*** Begin section ***
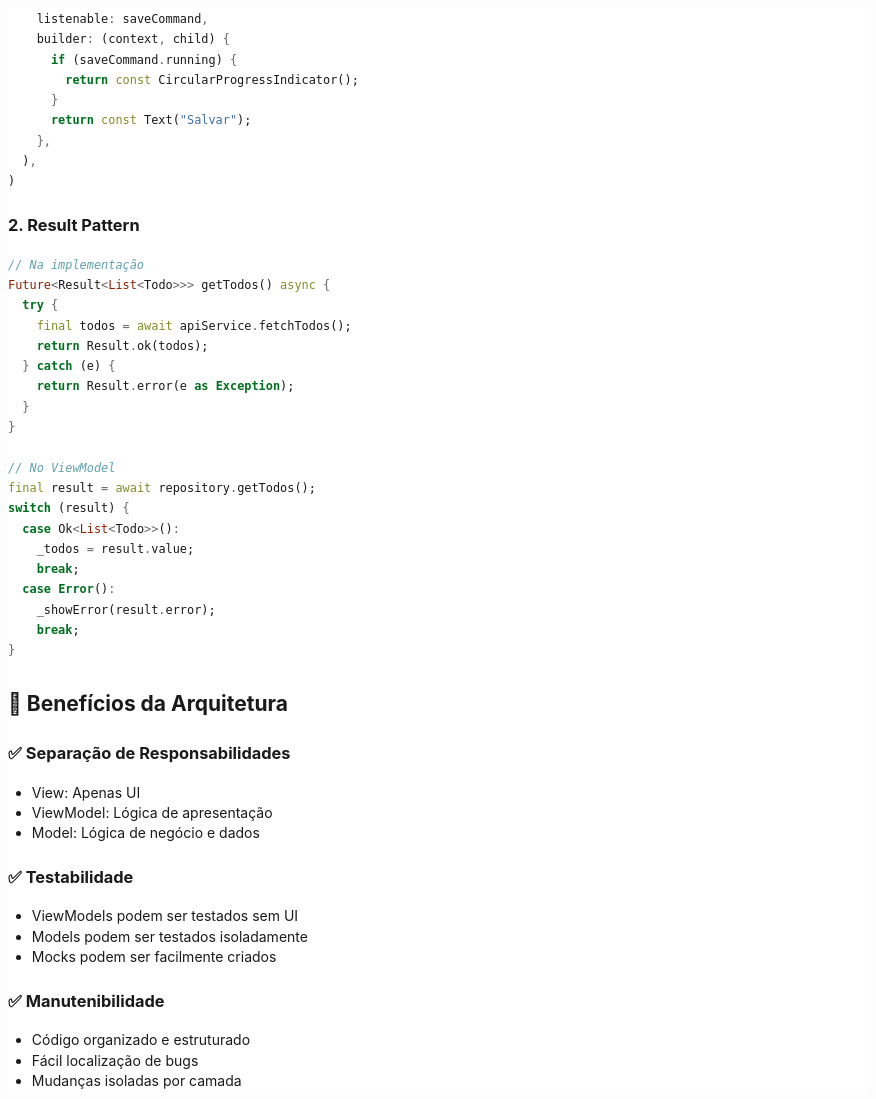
 ```dart
    listenable: saveCommand,
    builder: (context, child) {
      if (saveCommand.running) {
        return const CircularProgressIndicator();
      }
      return const Text("Salvar");
    },
  ),
)
```

### 2. Result Pattern

```dart
// Na implementação
Future<Result<List<Todo>>> getTodos() async {
  try {
    final todos = await apiService.fetchTodos();
    return Result.ok(todos);
  } catch (e) {
    return Result.error(e as Exception);
  }
}

// No ViewModel
final result = await repository.getTodos();
switch (result) {
  case Ok<List<Todo>>():
    _todos = result.value;
    break;
  case Error():
    _showError(result.error);
    break;
}
```

## 🎯 Benefícios da Arquitetura

### ✅ Separação de Responsabilidades
- View: Apenas UI
- ViewModel: Lógica de apresentação
- Model: Lógica de negócio e dados

### ✅ Testabilidade
- ViewModels podem ser testados sem UI
- Models podem ser testados isoladamente
- Mocks podem ser facilmente criados

### ✅ Manutenibilidade
- Código organizado e estruturado
- Fácil localização de bugs
- Mudanças isoladas por camada
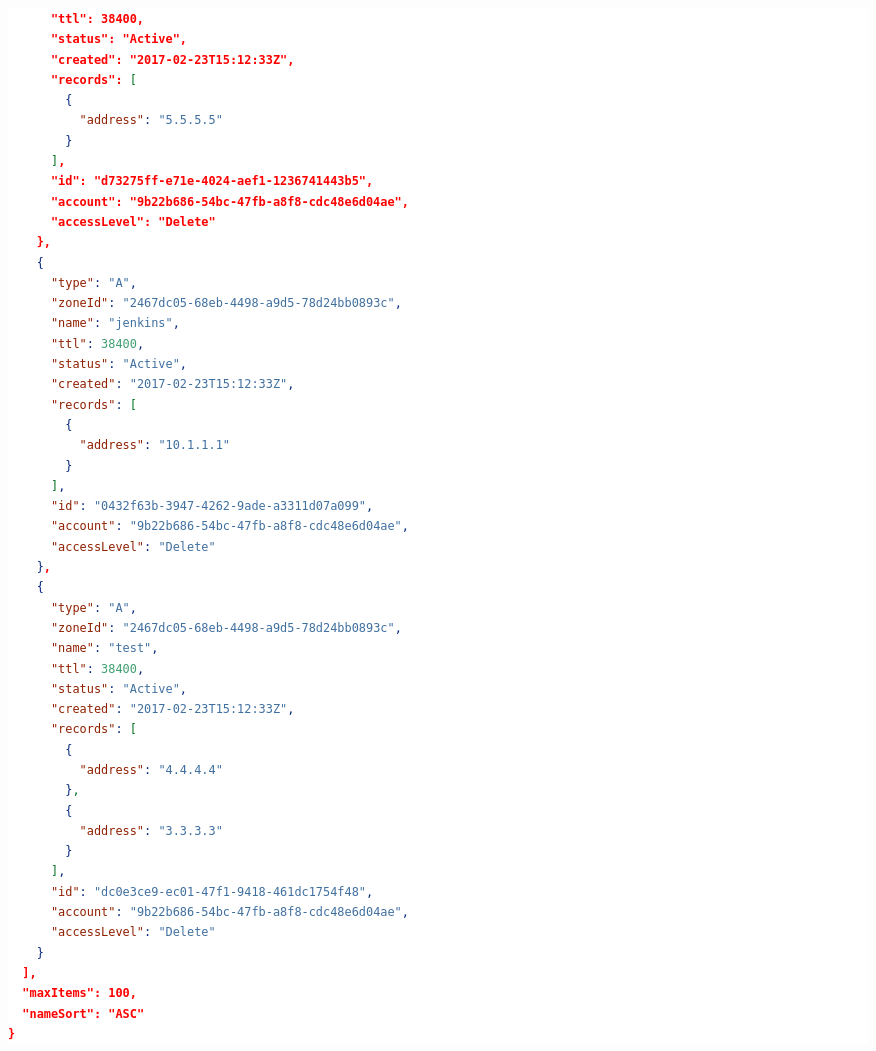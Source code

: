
 ```json
      "ttl": 38400,
      "status": "Active",
      "created": "2017-02-23T15:12:33Z",
      "records": [
        {
          "address": "5.5.5.5"
        }
      ],
      "id": "d73275ff-e71e-4024-aef1-1236741443b5",
      "account": "9b22b686-54bc-47fb-a8f8-cdc48e6d04ae",
      "accessLevel": "Delete"
    },
    {
      "type": "A",
      "zoneId": "2467dc05-68eb-4498-a9d5-78d24bb0893c",
      "name": "jenkins",
      "ttl": 38400,
      "status": "Active",
      "created": "2017-02-23T15:12:33Z",
      "records": [
        {
          "address": "10.1.1.1"
        }
      ],
      "id": "0432f63b-3947-4262-9ade-a3311d07a099",
      "account": "9b22b686-54bc-47fb-a8f8-cdc48e6d04ae",
      "accessLevel": "Delete"
    },
    {
      "type": "A",
      "zoneId": "2467dc05-68eb-4498-a9d5-78d24bb0893c",
      "name": "test",
      "ttl": 38400,
      "status": "Active",
      "created": "2017-02-23T15:12:33Z",
      "records": [
        {
          "address": "4.4.4.4"
        },
        {
          "address": "3.3.3.3"
        }
      ],
      "id": "dc0e3ce9-ec01-47f1-9418-461dc1754f48",
      "account": "9b22b686-54bc-47fb-a8f8-cdc48e6d04ae",
      "accessLevel": "Delete"
    }
  ],
  "maxItems": 100,
  "nameSort": "ASC"
}
```
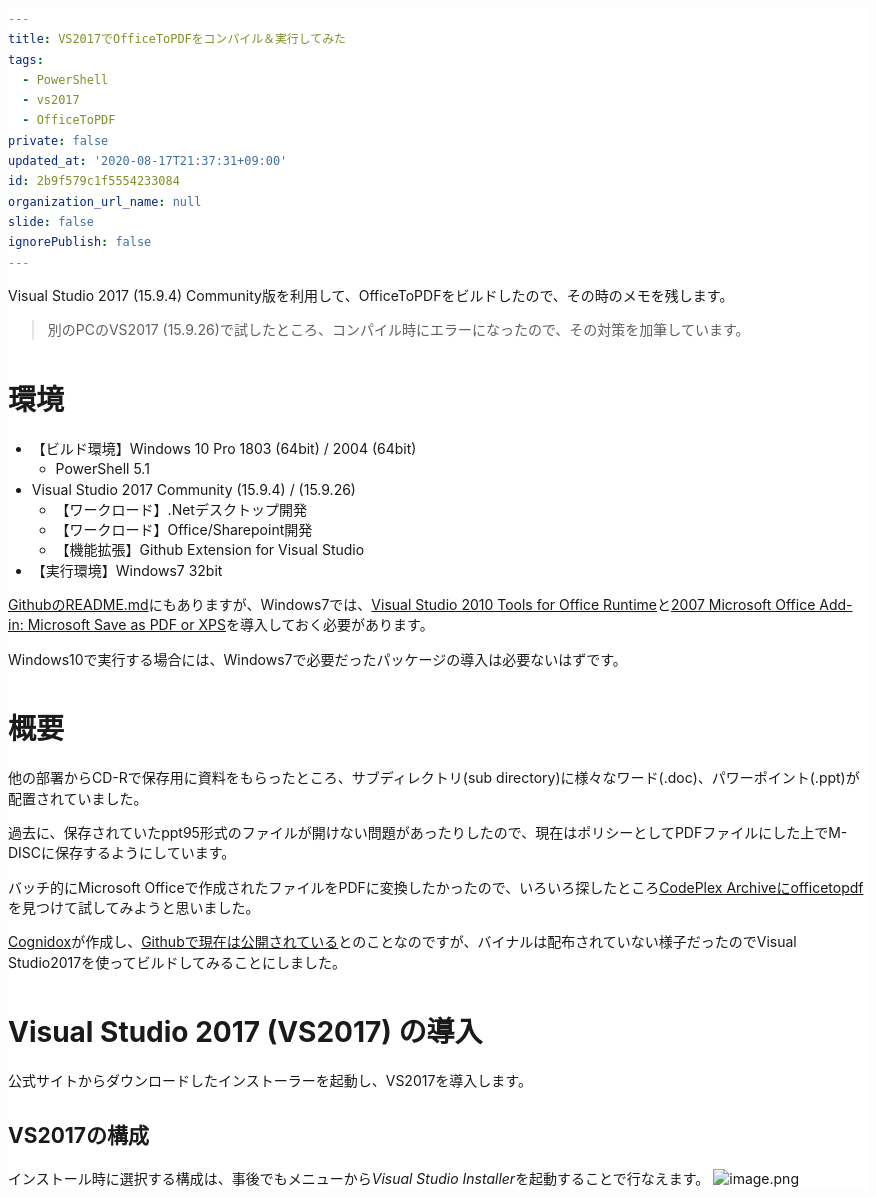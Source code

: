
 ```yaml
---
title: VS2017でOfficeToPDFをコンパイル＆実行してみた
tags:
  - PowerShell
  - vs2017
  - OfficeToPDF
private: false
updated_at: '2020-08-17T21:37:31+09:00'
id: 2b9f579c1f5554233084
organization_url_name: null
slide: false
ignorePublish: false
---
```

Visual Studio 2017 (15.9.4) Community版を利用して、OfficeToPDFをビルドしたので、その時のメモを残します。

> 別のPCのVS2017 (15.9.26)で試したところ、コンパイル時にエラーになったので、その対策を加筆しています。

# 環境

* 【ビルド環境】Windows 10 Pro 1803 (64bit) / 2004 (64bit)
    * PowerShell 5.1
* Visual Studio 2017 Community (15.9.4) / (15.9.26)
    * 【ワークロード】.Netデスクトップ開発
    * 【ワークロード】Office/Sharepoint開発
    * 【機能拡張】Github Extension for Visual Studio
* 【実行環境】Windows7 32bit

[GithubのREADME.md](https://github.com/cognidox/OfficeToPDF/blob/master/README.md)にもありますが、Windows7では、[Visual Studio 2010 Tools for Office Runtime](https://www.microsoft.com/en-GB/download/details.aspx?id=48217)と[2007 Microsoft Office Add-in: Microsoft Save as PDF or XPS](http://www.microsoft.com/downloads/en/details.aspx?familyid=4d951911-3e7e-4ae6-b059-a2e79ed87041&displaylang=en)を導入しておく必要があります。

Windows10で実行する場合には、Windows7で必要だったパッケージの導入は必要ないはずです。

# 概要
他の部署からCD-Rで保存用に資料をもらったところ、サブディレクトリ(sub directory)に様々なワード(.doc)、パワーポイント(.ppt)が配置されていました。

過去に、保存されていたppt95形式のファイルが開けない問題があったりしたので、現在はポリシーとしてPDFファイルにした上でM-DISCに保存するようにしています。

バッチ的にMicrosoft Officeで作成されたファイルをPDFに変換したかったので、いろいろ探したところ[CodePlex Archiveにofficetopdf](https://archive.codeplex.com/?p=officetopdf)を見つけて試してみようと思いました。

[Cognidox](https://www.cognidox.com/)が作成し、[Githubで現在は公開されている](https://github.com/cognidox/OfficeToPDF)とのことなのですが、バイナルは配布されていない様子だったのでVisual Studio2017を使ってビルドしてみることにしました。

# Visual Studio 2017 (VS2017) の導入
公式サイトからダウンロードしたインストーラーを起動し、VS2017を導入します。

## VS2017の構成
インストール時に選択する構成は、事後でもメニューから*Visual Studio Installer*を起動することで行なえます。
![image.png](https://qiita-image-store.s3.amazonaws.com/0/78296/9affbcf2-c946-0b7f-21c4-920428c9757e.png)
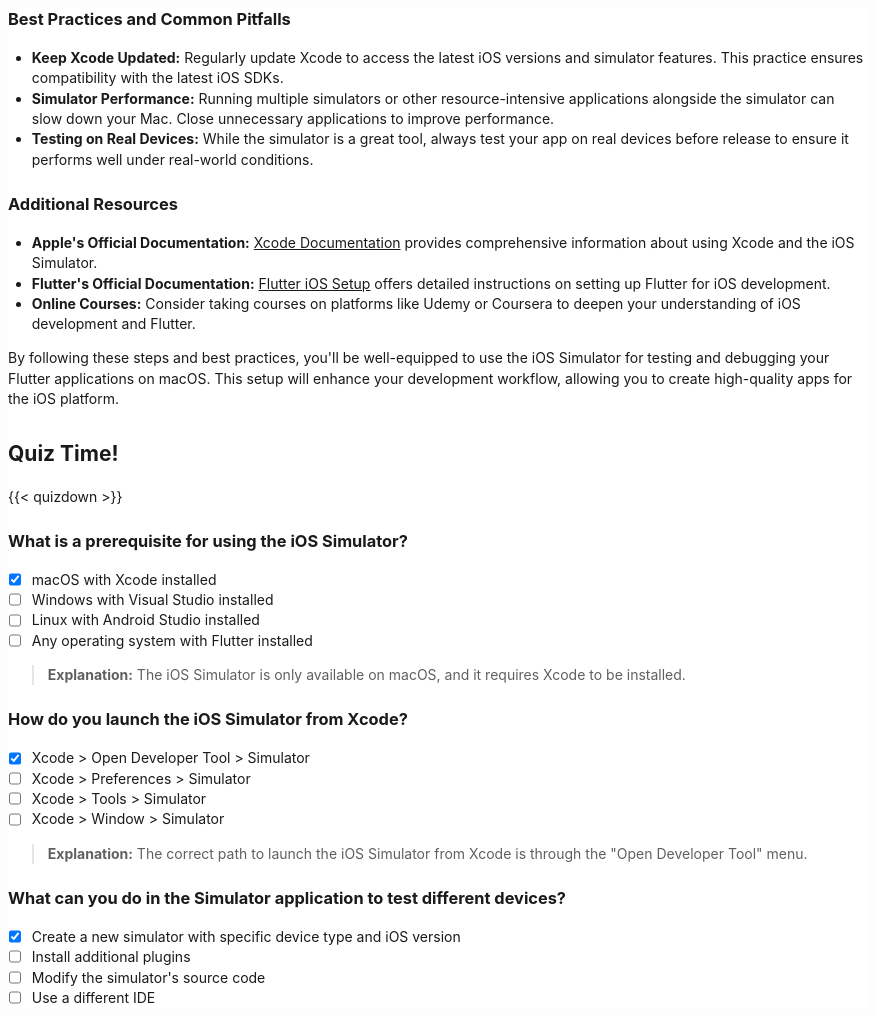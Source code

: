 ### Best Practices and Common Pitfalls

- **Keep Xcode Updated:** Regularly update Xcode to access the latest iOS versions and simulator features. This practice ensures compatibility with the latest iOS SDKs.
- **Simulator Performance:** Running multiple simulators or other resource-intensive applications alongside the simulator can slow down your Mac. Close unnecessary applications to improve performance.
- **Testing on Real Devices:** While the simulator is a great tool, always test your app on real devices before release to ensure it performs well under real-world conditions.

### Additional Resources

- **Apple's Official Documentation:** [Xcode Documentation](https://developer.apple.com/documentation/xcode) provides comprehensive information about using Xcode and the iOS Simulator.
- **Flutter's Official Documentation:** [Flutter iOS Setup](https://flutter.dev/docs/get-started/install/macos) offers detailed instructions on setting up Flutter for iOS development.
- **Online Courses:** Consider taking courses on platforms like Udemy or Coursera to deepen your understanding of iOS development and Flutter.

By following these steps and best practices, you'll be well-equipped to use the iOS Simulator for testing and debugging your Flutter applications on macOS. This setup will enhance your development workflow, allowing you to create high-quality apps for the iOS platform.

## Quiz Time!

{{< quizdown >}}

### What is a prerequisite for using the iOS Simulator?

- [x] macOS with Xcode installed
- [ ] Windows with Visual Studio installed
- [ ] Linux with Android Studio installed
- [ ] Any operating system with Flutter installed

> **Explanation:** The iOS Simulator is only available on macOS, and it requires Xcode to be installed.

### How do you launch the iOS Simulator from Xcode?

- [x] Xcode > Open Developer Tool > Simulator
- [ ] Xcode > Preferences > Simulator
- [ ] Xcode > Tools > Simulator
- [ ] Xcode > Window > Simulator

> **Explanation:** The correct path to launch the iOS Simulator from Xcode is through the "Open Developer Tool" menu.

### What can you do in the Simulator application to test different devices?

- [x] Create a new simulator with specific device type and iOS version
- [ ] Install additional plugins
- [ ] Modify the simulator's source code
- [ ] Use a different IDE
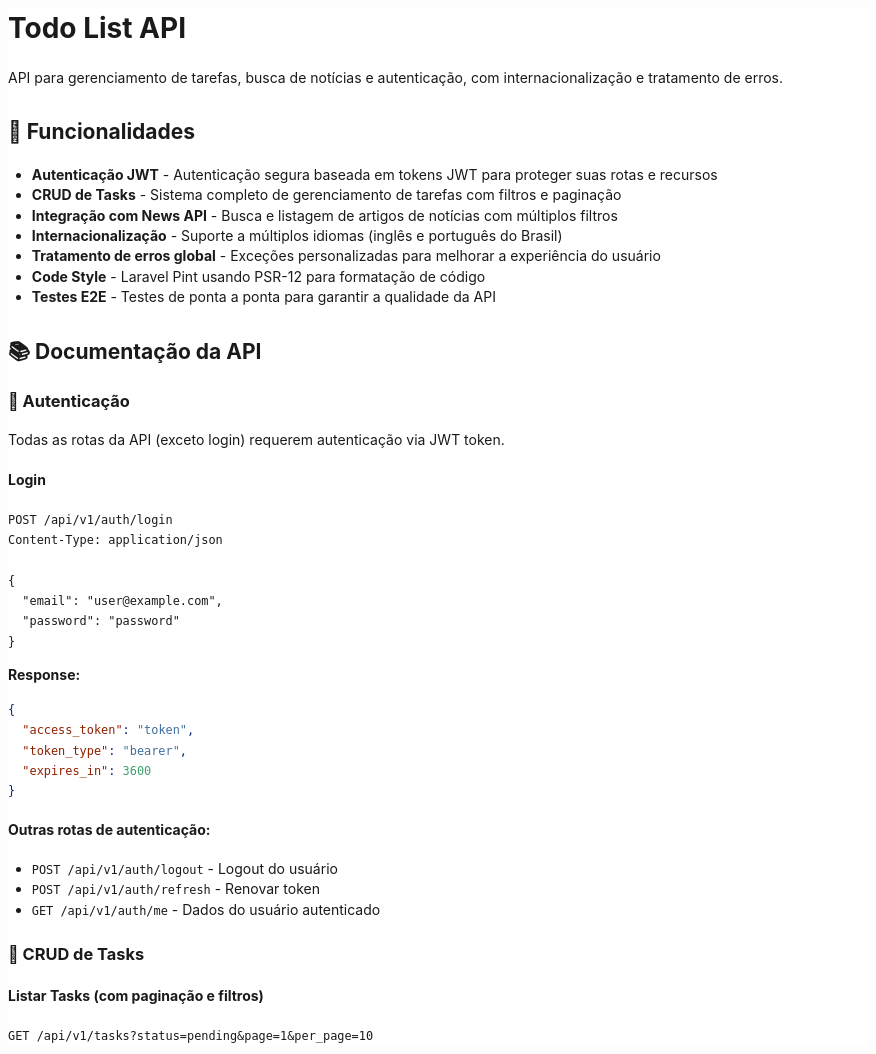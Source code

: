 # Todo List API

API para gerenciamento de tarefas, busca de notícias e autenticação, com internacionalização e tratamento de erros.

## 🚀 Funcionalidades

- **Autenticação JWT** - Autenticação segura baseada em tokens JWT para proteger suas rotas e recursos
- **CRUD de Tasks** - Sistema completo de gerenciamento de tarefas com filtros e paginação
- **Integração com News API** - Busca e listagem de artigos de notícias com múltiplos filtros
- **Internacionalização** - Suporte a múltiplos idiomas (inglês e português do Brasil)
- **Tratamento de erros global** - Exceções personalizadas para melhorar a experiência do usuário
- **Code Style** - Laravel Pint usando PSR-12 para formatação de código
- **Testes E2E** - Testes de ponta a ponta para garantir a qualidade da API

## 📚 Documentação da API

### 🔐 Autenticação

Todas as rotas da API (exceto login) requerem autenticação via JWT token.

#### Login
```http
POST /api/v1/auth/login
Content-Type: application/json

{
  "email": "user@example.com",
  "password": "password"
}
```

**Response:**

```json
{
  "access_token": "token",
  "token_type": "bearer",
  "expires_in": 3600
}
```


#### Outras rotas de autenticação:
- `POST /api/v1/auth/logout` - Logout do usuário
- `POST /api/v1/auth/refresh` - Renovar token
- `GET /api/v1/auth/me` - Dados do usuário autenticado

### 📝 CRUD de Tasks

#### Listar Tasks (com paginação e filtros)
```http
GET /api/v1/tasks?status=pending&page=1&per_page=10
```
*** End section ***
▶ _Instructions for the task_
Say the number of lines in the records above that include the string "getTodos", and no more.

▶ _Written response_
2